→ **Exercise requirements**:
Unless a line falls after the one with "typescript, parcel-bundler, faker@5.5.3", retype it exactly from the records below; leave out all pictures.

→ **Given records**:
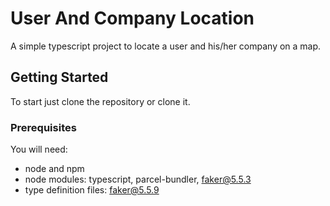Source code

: # User And Company Location

A simple typescript project to locate a user and his/her company on a map.

## Getting Started

To start just clone the repository or clone it.

### Prerequisites

You will need:

* node and npm
* node modules: typescript, parcel-bundler, faker@5.5.3
* type definition files: faker@5.5.9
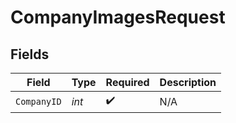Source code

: # CompanyImagesRequest


## Fields

| Field              | Type               | Required           | Description        |
| ------------------ | ------------------ | ------------------ | ------------------ |
| `CompanyID`        | *int*              | :heavy_check_mark: | N/A                |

→ **Your response**:
Source code

: # User And Company Location

A simple typescript project to locate a user and his/her company on a map.

## Getting Started

To start just clone the repository or clone it.

### Prerequisites

You will need:

* node and npm
* node modules: typescript, parcel-bundler, faker@5.5.3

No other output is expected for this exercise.